Tipologie di assenza ammesse alla deroga

La deroga è prevista per assenze debitamente documentate. Le tipologie di assenze ammesse alla deroga possono riguardare, in ragione delle scelte operate dai collegi dei docenti e, successivamente, dai consigli di istituto:

  • Motivi di salute pari o superiori ad un numero di, per esempio (è ragionevole) 5 giorni (ricovero ospedaliero o cure domiciliari, in forma continuativa o ricorrente, anche certificati dal medico di famiglia), visite specialistiche ospedaliere e day hospital (anche riferite ad un giorno);
  • Motivi personali e/o familiari (provvedimenti dell’autorità giudiziaria, gravi patologie, lutti dei componenti del nucleo familiare);
  • Assenze o uscite anticipate per attività sportive e agonistiche organizzate da federazioni riconosciute dal C.O.N.I. (massimo il 10%);
  • Partecipazione ad attività organizzate dalla scuola o alle quali la scuola ha aderito (campionati studenteschi, progetti didattici inseriti nel POF, visite guidate, viaggi d’istruzione, attività di orientamento, stage, partecipazione a concorsi e manifestazioni, ecc …);
  • Assenze per raggiungere, in prossimità di festività particolarmente sentite, familiari lontani.
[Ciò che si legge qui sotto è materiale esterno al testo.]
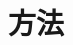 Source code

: \documentclass[12pt, a4j, dvipdfmx]{jarticle}
\begin{document}
\section{\large 方法}
\par
\end{document}
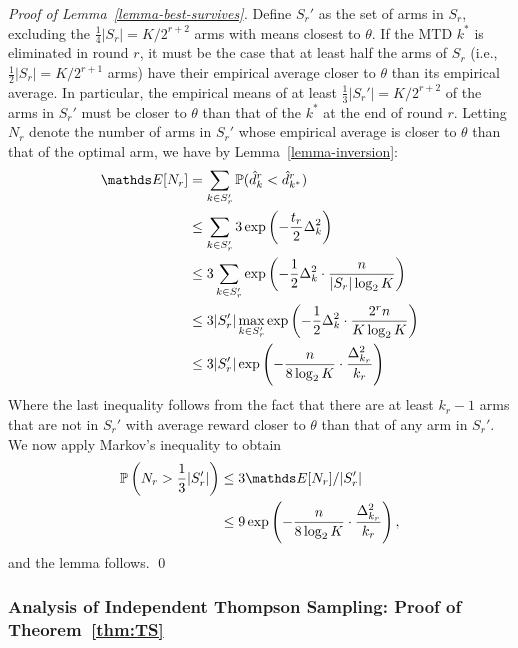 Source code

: \begin{proof}[Proof of Lemma~\ref{lemma-best-survives}]
Define $S_r'$ as the set of arms in $S_r$, excluding the
$\frac{1}{4}|S_r| = K/2^{r+2}$ arms with means closest to $\theta$.
If the MTD $k^*$ is eliminated in round $r$,
it must be the case that at least half the arms of $S_r$
(i.e., $\frac{1}{2}|S_r| = K/2^{r+1}$ arms)
have their empirical average closer to $\theta$ than its empirical
average.
In particular, the empirical means of at least
$\frac{1}{3}|S_r'| = K/2^{r+2}$ of the arms in $S_r'$ must be closer to
$\theta$ than that of the $k^*$ at the end of round $r$.
Letting $N_r$ denote the number of arms in $S_r'$ whose empirical average
is closer to $\theta$ than that of the optimal arm, we have by
Lemma~\ref{lemma-inversion}:
\begin{align*}
	\E[N_r] &= \sum_{k \in S_r'}
		\P(\hat d^r_k < \hat d^r_{k^*})
\\
	&\le \sum_{k \in S_r'} 3 \exp\left( -\frac{t_r}{2} \Delta^2_k \right)
\\
	&\le 3 \sum_{k \in S_r'} \exp\left( -\frac{1}{2} \Delta^2_k
		\cdot \frac{n}{|S_r| \log_2 K} \right)
\\
	&\le 3 |S_r'| \max_{k \in S_r'} \exp\left( -\frac{1}{2} \Delta^2_k
		\cdot \frac{2^r n}{K \log_2 K} \right)
\\
	&\le 3 |S_r'| \exp\left( -\frac{n}{8 \log_2 K}
		\cdot \frac{\Delta^2_{k_r}}{k_r} \right)
\end{align*}
Where the last inequality follows from the fact that there are at least
$k_r - 1$ arms that are not in $S_r'$ with average reward closer to $\theta$
than that of any arm in $S_r'$.
We now apply Markov's inequality to obtain
\begin{align*}
\P\left(N_r > \frac{1}{3}|S_r'|\right) &\le 3 \E[N_r] / |S_r'|
\\
	&\le 9 \exp \left(
		- \frac{n}{8 \log_2 K}
		\cdot \frac{\Delta^2_{k_r}}{k_r}
	\right),
\end{align*}
and the lemma follows.
\qed
\end{proof}

\clearpage

\subsubsection{Analysis of Independent Thompson Sampling: Proof of Theorem~\ref{thm:TS}} \label{proof:TS}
Assenze debitamente documentate

Le deroghe devono es previste per assenze debitamente documentate, anche attraverso autocertificazioni dei genitori o degli esercenti la patria potestà, a condizione, comunque, che non pregiudichino, a giudizio del Consiglio di Classe, la possibilità di procedere alla valutazione degli alunni interessati.

Bonus sulle assenze

Le ore scolastiche svolte in attività di recupero, in progetti del POF, in maniera aggiuntiva rispetto alle ore di lezione curriculare e debitamente certificate dal docente referente – come si legge nel brillante regolamento dell’Istituto Comprensivo “Antonio Gramsci” di Camponogara (VE) – costituiscono un bonus del 20% per lo studente da portare in riduzione delle assenze legate alle materie di riferimento. Il bonus si acquisisce a condizione che il corso sia stato frequentato per almeno due terzi dell’intero ammontare.

Casi non contemplati

I casi eccezionali non contemplati dal presente regolamento saranno oggetto di valutazione nel Consigli di Classe.

Giustificazioni

Tutte le giustificazioni devono essere preventivamente, o comunque tempestivamente, documentate. Al di fuori delle suddette deroghe (o di altre che eventualmente disporranno le scuole) qualsiasi altra assenza (sia essa giustificata o ingiustificata), effettuata durante l’anno scolastico, verrà conteggiata ai fini della esclusione o inclusione nello scrutinio finale.